Scientific classification
- Kingdom: Animalia
- Phylum: Chordata
- Class: Actinopterygii
- Order: Characiformes
- Family: Alestidae
- Genus: Hydrocynus
- Species: H. brevis
- Binomial name: Hydrocynus brevis Günther, 1864
- Synonyms: Hydrocyon brevis Gunther, 18614 ; Hydrocyon somonorum Daget, 1954 ; Hydrocynus somonorum (Daget, 1954) ;

= Hydrocynus brevis =

- Authority: Günther, 1864
- Conservation status: LC

Species of fish

Hydrocynus brevis, also known as the tigerfish, Nile tigerfish or Sahelian tigerfish, is a predatory freshwater fish distributed throughout northern Africa.

==Appearance==
Hydrocynus brevis is silver in colour when young, with thin black horizontal stripes and an elongated body that tapers at both ends. As the fish grows, it will develop a bronze coloration and the stripes will fade. The ventral and caudal fins have a slight red-orange tint, and the adipose fin is grey to black. It grows to a length of 86 cm SL.

==Distribution==
Hydrocynus brevis has a wide distribution. It is found from Senegal to Ethiopia, throughout the Nile. In Northeast Africa it is found in the Ghazal and Jebel systems, Sudan, as well as Baro River, Ethiopia. In Western Africa it is known from Chad, Niger/Bénoué, Volta, Senegal and Gambia.

==Habitat and ecology==
Hydrocynus brevis is a demersal, potamodromous freshwater species, Hydrocynus brevis prefers open-water habitats. It feeds mainly on fish and shrimps, with smaller individuals consuming aquatic insects.

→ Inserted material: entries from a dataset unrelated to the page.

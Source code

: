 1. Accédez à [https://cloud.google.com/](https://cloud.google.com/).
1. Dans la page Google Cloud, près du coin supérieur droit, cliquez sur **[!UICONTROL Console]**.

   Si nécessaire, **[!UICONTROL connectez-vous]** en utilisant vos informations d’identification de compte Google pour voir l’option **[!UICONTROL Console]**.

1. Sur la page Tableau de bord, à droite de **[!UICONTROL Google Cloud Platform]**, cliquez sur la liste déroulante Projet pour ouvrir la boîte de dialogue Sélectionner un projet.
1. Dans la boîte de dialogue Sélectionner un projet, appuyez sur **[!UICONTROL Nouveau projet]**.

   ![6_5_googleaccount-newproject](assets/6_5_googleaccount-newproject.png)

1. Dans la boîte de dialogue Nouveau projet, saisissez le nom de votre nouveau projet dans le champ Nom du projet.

==Population and conservation status==
Hydrocynus brevis is rather common over most of its range, without any known widespread threats. There is, however, a conservation policy in place in Ghana, and one potential threat is overfishing, as well as deforestation and pollution. There currently is a lack of research regarding the population of the species and its range. Habitat maintenance and restoration may also be required.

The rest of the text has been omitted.